Wrangler.
Remember that once you move actors to a new level, or create a new level from selected actors, they are no longer in the persistent level.
So yes, if you delete a streaming level form your Levels Details list will remove all those objects from your game. You can simulate this, but clicking the eyeball and watching them turn off. You can do it by “delete” the level:
RMB -> REMOVE SELECTED (see it’s not delete because the level doesn’t get deleted from your disk. If you want to then bring it back in go to Levels above dropdown (in the Levels Detail) and :
LMB -> ADD EXISTING
Yes you can have your team work on levels separately, but I would tend to do want to be careful about this. It’s really easy to accidentally work on the wrong Level, I do it constantly. You can Lock the level that someone else is working on. I think though I would take the tack of “publishing” levels to an area that they get copied to when the person working on it feels they have made significant progress.
So if you set up your Levels, and there are additional streaming levels like, Blue_Hallway, Red_Hallway, Cathedral_Main etc, I’d lock those in your game level that brings all that together.
Have your people work on checked out versions of those levels, so Blue_Hallway_v2 (version 2). At the end of week or whenever they “publish” they copy the Blue_Hallway_v2 into the folder that has Blue_Hallway and overwrite it. It must exist already having been made in UE4 for this to work. UE4 doesn’t just see things copied into folders willy-nilly.

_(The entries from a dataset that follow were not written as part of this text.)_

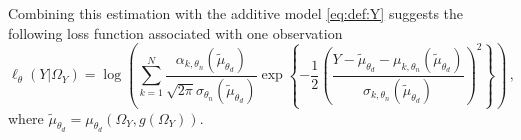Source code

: \documentclass{article}
\begin{document}
Combining this estimation with the additive model  \eqref{eq:def:Y} suggests the following loss function associated with one observation
$$
\ell_{\theta}(Y|\Omega_{Y}) = \log\left(\sum_{k=1}^N\frac{\alpha_{k,\theta_n}(\tilde\mu_{\theta_d})}{\sqrt{2\pi }\sigma_{\theta_n}(\tilde\mu_{\theta_d})}\exp\left\{-\frac{1}{2}\left(\frac{Y-\tilde\mu_{\theta_d} -  \mu_{k,\theta_n}(\tilde\mu_{\theta_d})}{\sigma_{k,\theta_n}(\tilde\mu_{\theta_d})}\right)^2\right\}\right)\,,
$$
where $\tilde \mu_{\theta_d} = \mu_{\theta_d}(\Omega_{Y},g(\Omega_{Y}))$.
%
\end{document}
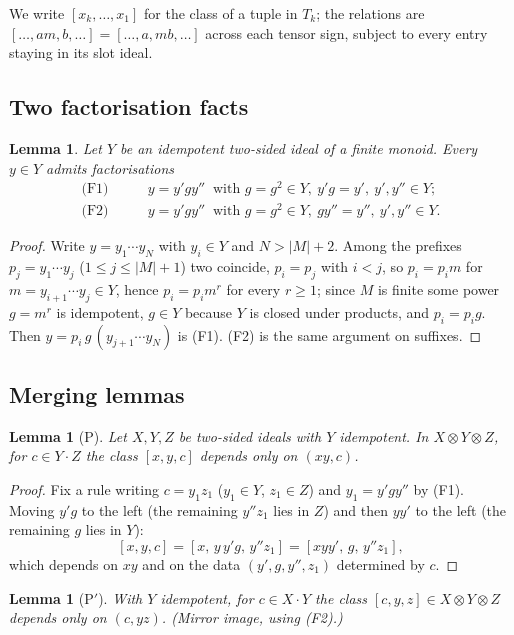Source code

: \documentclass[11pt]{amsart}
\newtheorem{lem}[thm]{Lemma}
\theoremstyle{definition}
\begin{document}
We write $[x_k,\dots,x_1]$ for the class of a tuple in $T_k$; the relations
are $[\dots,am,b,\dots]=[\dots,a,mb,\dots]$ across each tensor sign, subject
to every entry staying in its slot ideal.

\subsection{Two factorisation facts}
\begin{lem}\label{lem:F}
Let $Y$ be an idempotent two-sided ideal of a finite monoid. Every $y\in Y$
admits factorisations
\begin{align*}
\text{(F1)}\qquad& y=y'gy''\ \text{ with }g=g^2\in Y,\ y'g=y',\ y',y''\in Y;\\
\text{(F2)}\qquad& y=y'gy''\ \text{ with }g=g^2\in Y,\ gy''=y'',\ y',y''\in Y.
\end{align*}
\end{lem}
\begin{proof}
Write $y=y_1\cdots y_N$ with $y_i\in Y$ and $N>|M|+2$. Among the prefixes
$p_j=y_1\cdots y_j$ ($1\le j\le|M|+1$) two coincide, $p_i=p_j$ with $i<j$, so
$p_i=p_im$ for $m=y_{i+1}\cdots y_j\in Y$, hence $p_i=p_im^r$ for every $r\ge1$;
since $M$ is finite some power $g=m^r$ is idempotent, $g\in Y$ because $Y$ is
closed under products, and $p_i=p_ig$. Then $y=p_i\,g\,(y_{j+1}\cdots y_N)$ is (F1).
(F2) is the same argument on suffixes.
\end{proof}

\subsection{Merging lemmas}
\begin{lem}[P]\label{lem:P}
Let $X,Y,Z$ be two-sided ideals with $Y$ idempotent. In $X\otimes Y\otimes Z$,
for $c\in Y\cdot Z$ the class $[x,y,c]$ depends only on $(xy,c)$.
\end{lem}
\begin{proof}
Fix a rule writing $c=y_1z_1$ ($y_1\in Y$, $z_1\in Z$) and $y_1=y'gy''$ by (F1).
Moving $y'g$ to the left (the remaining $y''z_1$ lies in $Z$) and then $yy'$ to
the left (the remaining $g$ lies in $Y$):
\[
[x,y,c]=[x,\,y\,y'g,\,y''z_1]=[xyy',\,g,\,y''z_1],
\]
which depends on $xy$ and on the data $(y',g,y'',z_1)$ determined by $c$.
\end{proof}
\begin{lem}[P$'$]\label{lem:Pp}
With $Y$ idempotent, for $c\in X\cdot Y$ the class $[c,y,z]\in X\otimes Y\otimes Z$
depends only on $(c,yz)$. (Mirror image, using (F2).)
\end{lem}
\end{document}
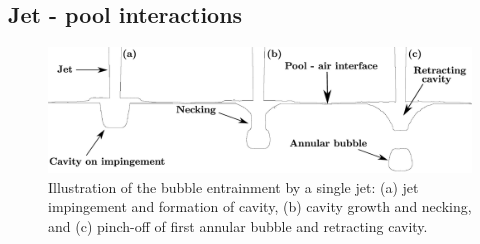 \subsection{Jet - pool interactions}\label{section::jetPool}
\begin{figure}
\centering
\includegraphics[width=\textwidth]{chapters/introduction/EntrainmentSchematic}
\caption{Illustration of the bubble entrainment by a single jet: (a) jet impingement and formation of cavity, (b) cavity growth and necking, and (c) pinch-off of first annular bubble and retracting cavity.}
\label{Figure::EntrainmentSchematic}
\end{figure}
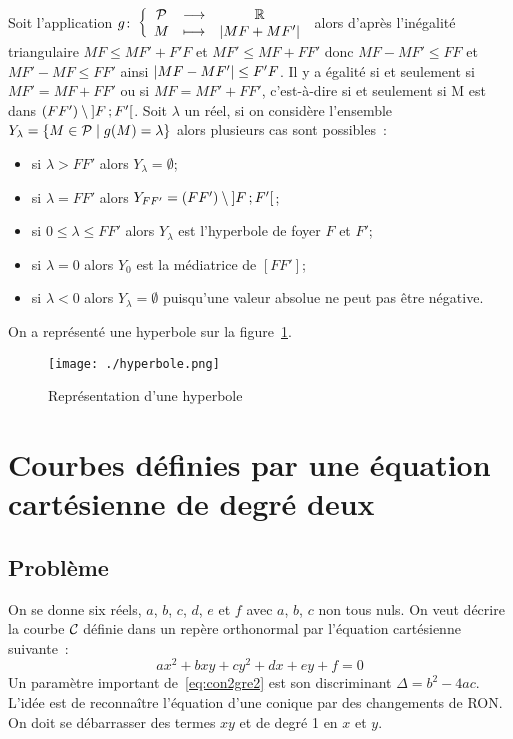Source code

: Soit l'application $g\colon \left\{\begin{array}{ccc} \mathcal{P} & \longrightarrow &\mathbb{R}\\ M & \longmapsto & \left\lvert MF+MF'\right\rvert \end{array} \right.$ alors d'après l'inégalité triangulaire $MF \leq MF'+F'F$ et $MF'\leq MF+FF'$ donc $MF-MF'\leq FF$ et $MF'-MF\leq FF'$ ainsi $\left\lvert MF-MF'\right\rvert\leq F'F$. Il y a égalité si et seulement si $MF'=MF+FF'$ ou si $MF=MF'+FF'$, c'est-à-dire si et seulement si M est dans $(FF') \setminus \left] F \, ;  F' \right[$. Soit $\lambda$ un réel, si on considère l'ensemble $Y_{\lambda}=\left\{M \in \mathcal{P}\mathrel{}\middle|\mathrel{}g(M)=\lambda\right\}$ alors plusieurs cas sont possibles~:
\begin{itemize}
\item si $\lambda>FF'$ alors $Y_{\lambda}=\emptyset$;
\item si $\lambda=FF'$ alors $Y_{FF'}=(FF') \setminus \left] F \, ;  F' \right[$;
\item si $0\leq\lambda\leq FF'$ alors $Y_{\lambda}$ est l'hyperbole de foyer $F$ et $F'$;
\item si $\lambda=0$ alors $Y_{0}$ est la médiatrice de $[FF']$;
\item si $\lambda<0$ alors $Y_{\lambda}=\emptyset$ puisqu'une valeur absolue ne peut pas être négative.
\end{itemize}

On a représenté une hyperbole sur la figure~\ref{fig:hyperbole}.

\begin{figure}[!h]
  \centering
  \texttt{[image: ./hyperbole.png]}
  \caption{Représentation d'une hyperbole}
  \label{fig:hyperbole}
\end{figure}


\section{Courbes définies par une équation cartésienne de degré deux}
\label{sec:eqcart}
\subsection{Problème}
On se donne six réels, $a$, $b$, $c$, $d$, $e$ et $f$ avec $a$, $b$, $c$ non tous nuls. On veut décrire la courbe $\mathcal{C}_{{}}$ définie dans un repère orthonormal par l'équation cartésienne suivante~:
\begin{equation}
  ax^2+bxy+cy^2+dx+ey+f=0 \label{eq:con2gre2}
\end{equation}
Un paramètre important de~\eqref{eq:con2gre2} est son discriminant $\Delta=b^2-4ac$. L'idée est de reconnaître l'équation d'une conique par des changements de RON\@. On doit se débarrasser des termes $xy$ et de degré 1 en $x$ et $y$.

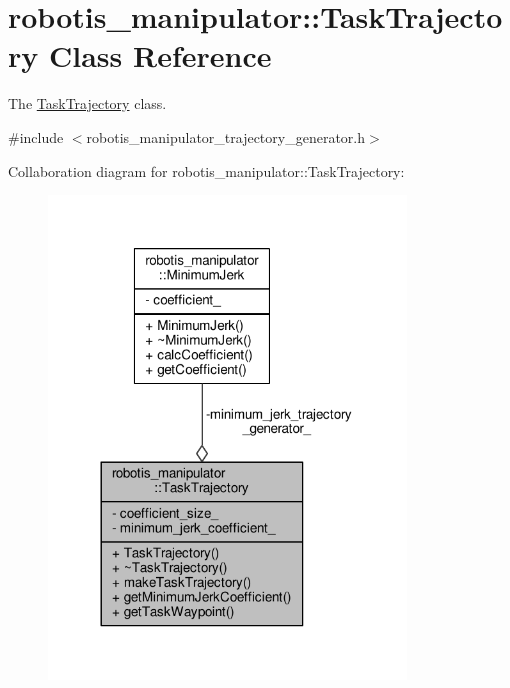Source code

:\hypertarget{classrobotis__manipulator_1_1_task_trajectory}{}\section{robotis\+\_\+manipulator\+:\+:Task\+Trajectory Class Reference}
\label{classrobotis__manipulator_1_1_task_trajectory}


The \hyperlink{classrobotis__manipulator_1_1_task_trajectory}{Task\+Trajectory} class.  




{\ttfamily \#include $<$robotis\+\_\+manipulator\+\_\+trajectory\+\_\+generator.\+h$>$}



Collaboration diagram for robotis\+\_\+manipulator\+:\+:Task\+Trajectory\+:\nopagebreak
\begin{figure}[H]
\begin{center}
\leavevmode
\includegraphics[width=269pt]{classrobotis__manipulator_1_1_task_trajectory__coll__graph}
\end{center}
\end{figure}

Then the person working on Blue_Hallway_v2 should save as Blue_Hallway_v3 and work on that not v2 any longer. Keep version backups to keep yourselves from having a major accident. If someone overwrites Blue_Hallway_v2 by accident and you do daily updates, then you have only lost a days work.
There are other techniques for multiple developers to work together, but I haven’t investigated the UE4 techniques for this, because I’m a solo developer. However, I do work with many levels in my game, and often I work in not the Persistent level to get at a particular level, like Blue_Hallway, but I just load up Blue_Hallway remembering that if i add lights or stream in my global lights then i have to remove them when I save out.
I take any lighting that should be global to my game, like sky, the main directional light, and fog, and put those in a GLOBAL_LIGHTING level. That way if i am working on Blue_Hallway, all I have to do is stream in that GLOBAL_LIGHTING while I work.
Be mindful of lighting though. If people are sharing lighting things can get quite tricky. It may be better to have separate lighting, but an individual can do the main lighting, save it as a GLOBAL_LIGHTING file, and get that to the team, so they can copy those lights and use them as a starting point for their scene. In vfx we called this pre-lighting, or Look Dev, which is a much cooler title.
Look Dev/Pre-lighters decide the look and how things may work, and get that out to the team so people have a place to start by their lead, and don’t waste time doing the same look development.